The National Association of County and City Health Officials (NACCHO), in collaboration with the Robert Wood Johnson Foundation and the Centers for Disease Control and Prevention, conducted the sixth National Profile of Local Health Departments study in 2010. NACCHO conducted prior Profile studies in 1989, 1992–1993, 1996–1997, 2005, and 2008. The Profile studies collect information on local health department (LHD) jurisdictions and infrastructure, including governance, financing, leaders, workforce, and activities. The Profile questionnaire is distributed to every US LHD, defined for the purpose of this study as “an administrative or service unit of local or state government concerned with health and carrying some responsibility for the health of a jurisdiction smaller than the state.”
The purpose of this article is to inform the public health research community, practitioners, and policymakers about the availability and potential of the Profile study as a rich source of data to support creation of research evidence for practice and policymaking. To provide a sense of kinds of information available from the study, the article includes study results from the 2010 Profile on selected topics—LHD accreditation, aging of the workforce, emergency preparedness, and access to health care.
Uses of Data and Information From the Profile Study
The Profile studies comprise the nation's surveillance system for LHDs. No other survey gives a comprehensive picture of LHDs and allows for assessment of changes over time. Up-to-date information about LHDs is important to organizations like NACCHO, which support and represent LHDs, and to public health practitioners and policymakers at the state and federal levels. Data and information from the Profile study are used in many ways beyond serving as the nation's surveillance system for LHDs. The LHDs use the information to benchmark themselves nationally and against LHDs that are similar to their own. As one LHD leader said, “We can compare things like our range of services with the national average and our capacity and funding. We continually compare ourselves to other departments in our state, [to] other metro areas, and to other large LHDs in the data set.”

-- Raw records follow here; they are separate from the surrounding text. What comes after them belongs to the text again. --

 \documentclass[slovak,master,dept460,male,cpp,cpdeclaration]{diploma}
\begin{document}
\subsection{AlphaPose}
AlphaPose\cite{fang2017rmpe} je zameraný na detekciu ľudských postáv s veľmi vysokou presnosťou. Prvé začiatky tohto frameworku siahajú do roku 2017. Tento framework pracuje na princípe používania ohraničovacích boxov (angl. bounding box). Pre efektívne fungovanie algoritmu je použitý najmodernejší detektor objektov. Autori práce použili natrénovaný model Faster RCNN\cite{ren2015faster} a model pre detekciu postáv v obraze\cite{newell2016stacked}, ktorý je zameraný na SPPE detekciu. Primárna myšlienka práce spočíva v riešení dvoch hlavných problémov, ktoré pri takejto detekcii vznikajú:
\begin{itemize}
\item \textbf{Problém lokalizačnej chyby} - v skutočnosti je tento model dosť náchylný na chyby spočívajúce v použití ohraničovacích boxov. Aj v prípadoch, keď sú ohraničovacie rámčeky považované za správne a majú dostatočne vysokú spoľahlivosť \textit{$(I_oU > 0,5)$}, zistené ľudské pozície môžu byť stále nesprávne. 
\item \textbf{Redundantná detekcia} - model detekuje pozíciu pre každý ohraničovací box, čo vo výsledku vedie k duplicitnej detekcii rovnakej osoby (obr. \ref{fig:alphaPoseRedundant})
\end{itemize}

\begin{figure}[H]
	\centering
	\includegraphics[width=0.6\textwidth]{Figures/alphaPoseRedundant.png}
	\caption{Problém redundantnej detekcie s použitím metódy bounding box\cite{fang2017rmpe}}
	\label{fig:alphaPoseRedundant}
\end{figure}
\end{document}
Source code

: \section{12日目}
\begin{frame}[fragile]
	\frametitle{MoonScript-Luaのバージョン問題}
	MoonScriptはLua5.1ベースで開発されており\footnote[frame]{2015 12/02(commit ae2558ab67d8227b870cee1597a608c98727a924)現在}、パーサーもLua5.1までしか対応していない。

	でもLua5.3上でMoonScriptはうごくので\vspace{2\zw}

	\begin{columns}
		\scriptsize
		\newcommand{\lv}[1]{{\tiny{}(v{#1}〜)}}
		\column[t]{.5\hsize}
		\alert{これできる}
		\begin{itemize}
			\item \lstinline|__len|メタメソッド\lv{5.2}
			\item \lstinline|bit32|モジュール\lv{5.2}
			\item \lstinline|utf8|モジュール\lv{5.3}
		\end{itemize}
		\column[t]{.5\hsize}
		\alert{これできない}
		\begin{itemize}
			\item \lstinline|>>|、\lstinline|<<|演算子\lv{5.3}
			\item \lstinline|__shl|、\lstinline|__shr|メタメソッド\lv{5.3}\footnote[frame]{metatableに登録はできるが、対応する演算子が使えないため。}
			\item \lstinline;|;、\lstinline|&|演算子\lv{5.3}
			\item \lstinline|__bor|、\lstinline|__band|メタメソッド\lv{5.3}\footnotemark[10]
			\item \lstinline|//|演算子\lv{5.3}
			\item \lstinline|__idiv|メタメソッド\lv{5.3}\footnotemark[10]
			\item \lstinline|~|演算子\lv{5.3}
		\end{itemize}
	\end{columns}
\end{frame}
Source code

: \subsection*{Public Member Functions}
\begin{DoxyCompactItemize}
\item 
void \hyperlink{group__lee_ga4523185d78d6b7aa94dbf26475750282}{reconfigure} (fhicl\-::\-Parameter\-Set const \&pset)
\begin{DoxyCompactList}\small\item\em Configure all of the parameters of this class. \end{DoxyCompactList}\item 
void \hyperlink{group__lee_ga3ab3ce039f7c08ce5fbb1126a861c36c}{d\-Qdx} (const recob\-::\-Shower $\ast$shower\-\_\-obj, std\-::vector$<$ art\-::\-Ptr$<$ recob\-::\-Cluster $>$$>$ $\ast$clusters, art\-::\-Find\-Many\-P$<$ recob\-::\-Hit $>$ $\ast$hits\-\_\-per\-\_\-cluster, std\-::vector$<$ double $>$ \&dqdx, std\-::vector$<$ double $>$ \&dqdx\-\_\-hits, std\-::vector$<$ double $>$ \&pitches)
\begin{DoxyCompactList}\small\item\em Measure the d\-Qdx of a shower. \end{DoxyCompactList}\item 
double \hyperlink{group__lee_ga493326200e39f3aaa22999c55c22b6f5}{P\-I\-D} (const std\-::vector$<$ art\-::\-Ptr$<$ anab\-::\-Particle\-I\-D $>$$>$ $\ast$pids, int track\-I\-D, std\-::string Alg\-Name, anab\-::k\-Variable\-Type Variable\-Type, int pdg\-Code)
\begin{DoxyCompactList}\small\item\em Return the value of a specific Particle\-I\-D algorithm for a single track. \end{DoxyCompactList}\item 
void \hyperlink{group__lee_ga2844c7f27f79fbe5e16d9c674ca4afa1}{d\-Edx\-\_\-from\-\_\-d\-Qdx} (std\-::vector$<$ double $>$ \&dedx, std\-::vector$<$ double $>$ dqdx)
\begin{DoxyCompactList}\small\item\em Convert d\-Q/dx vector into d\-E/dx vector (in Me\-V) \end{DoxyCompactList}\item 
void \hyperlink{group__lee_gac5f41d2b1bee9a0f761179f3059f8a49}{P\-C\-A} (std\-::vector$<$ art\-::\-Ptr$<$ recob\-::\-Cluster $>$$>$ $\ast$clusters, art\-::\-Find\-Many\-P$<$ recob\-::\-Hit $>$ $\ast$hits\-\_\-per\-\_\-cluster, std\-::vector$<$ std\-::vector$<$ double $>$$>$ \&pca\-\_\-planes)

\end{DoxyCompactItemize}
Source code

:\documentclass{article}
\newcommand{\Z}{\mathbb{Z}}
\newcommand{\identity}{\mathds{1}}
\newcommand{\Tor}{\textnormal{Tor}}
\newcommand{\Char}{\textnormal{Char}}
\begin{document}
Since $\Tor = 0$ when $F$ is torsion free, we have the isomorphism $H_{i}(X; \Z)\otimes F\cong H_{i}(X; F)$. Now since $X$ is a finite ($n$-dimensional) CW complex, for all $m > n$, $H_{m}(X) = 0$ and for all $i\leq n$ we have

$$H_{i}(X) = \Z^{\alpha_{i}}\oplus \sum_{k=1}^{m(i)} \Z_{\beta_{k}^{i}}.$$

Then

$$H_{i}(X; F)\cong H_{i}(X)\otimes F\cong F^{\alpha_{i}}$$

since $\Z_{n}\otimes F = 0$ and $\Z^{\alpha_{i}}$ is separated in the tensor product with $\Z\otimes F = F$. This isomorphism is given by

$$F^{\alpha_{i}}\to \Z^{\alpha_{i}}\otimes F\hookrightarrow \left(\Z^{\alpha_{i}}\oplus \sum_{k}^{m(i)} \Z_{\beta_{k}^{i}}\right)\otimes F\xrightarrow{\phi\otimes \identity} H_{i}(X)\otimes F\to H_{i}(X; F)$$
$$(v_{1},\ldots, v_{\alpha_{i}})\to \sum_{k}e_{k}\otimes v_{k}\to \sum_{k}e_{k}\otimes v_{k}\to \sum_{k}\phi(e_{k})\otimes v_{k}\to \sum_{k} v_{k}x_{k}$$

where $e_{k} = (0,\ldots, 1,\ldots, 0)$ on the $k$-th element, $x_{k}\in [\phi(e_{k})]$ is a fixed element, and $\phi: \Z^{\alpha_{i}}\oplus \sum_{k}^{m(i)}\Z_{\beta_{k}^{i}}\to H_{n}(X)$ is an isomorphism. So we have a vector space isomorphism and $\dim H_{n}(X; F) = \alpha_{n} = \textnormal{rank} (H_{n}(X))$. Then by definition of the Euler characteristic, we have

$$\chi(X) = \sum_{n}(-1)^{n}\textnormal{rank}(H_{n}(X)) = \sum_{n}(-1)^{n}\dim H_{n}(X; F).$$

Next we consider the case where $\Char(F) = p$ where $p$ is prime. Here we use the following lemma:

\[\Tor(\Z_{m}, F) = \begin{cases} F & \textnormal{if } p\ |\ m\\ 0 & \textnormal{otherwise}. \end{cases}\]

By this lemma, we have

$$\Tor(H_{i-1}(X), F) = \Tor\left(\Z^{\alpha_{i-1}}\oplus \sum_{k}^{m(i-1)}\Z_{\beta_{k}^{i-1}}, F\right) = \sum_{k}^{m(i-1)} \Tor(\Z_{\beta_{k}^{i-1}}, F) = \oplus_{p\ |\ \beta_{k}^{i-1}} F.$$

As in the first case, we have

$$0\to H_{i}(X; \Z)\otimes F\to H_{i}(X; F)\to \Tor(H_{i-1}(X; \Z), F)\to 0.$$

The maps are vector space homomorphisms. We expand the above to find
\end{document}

The Profile data are one of the most important and frequently used data sets in the field of public health systems and services research. The Profile studies' national reach, wide range of topics, and high response rates (recent Profile has achieved response rates of 80% or higher) contribute to the value of these data for research. In addition, the inclusion of many questions in multiple Profile questionnaires supports longitudinal analyses. Since 2006, NACCHO has provided data from the Profile studies for use in more than 130 different studies. A university researcher said, “NACCHO data have been our best source of national data on public health organizations and service delivery issues. I use the data for analysis and also as a sampling frame for launching new primary data collection activities.”
Profile data are used to educate others about LHDs by both university faculty and public health practitioners. An LHD leader said, “I use the Profile for public speaking. The data are real. [The data] tell a good story and provide important information.” In addition, 2 leading textbooks on public health practice use data from the Profile to describe LHDs.
Highlights From the 2010 Profile Study
The 2010 Profile study included 2656 LHDs and achieved an overall response rate of 82%. In addition to the core topics included in each Profile study, the 2010 questionnaire included modules (asked of nationally representative stratified random samples of approximately 625 LHDs) with questions on quality improvement, accreditation preparation, emergency preparedness, information technology, practice-based research, access to health care services, and public health and the law. The paragraphs below summarize a few findings from the 2010 Profile study.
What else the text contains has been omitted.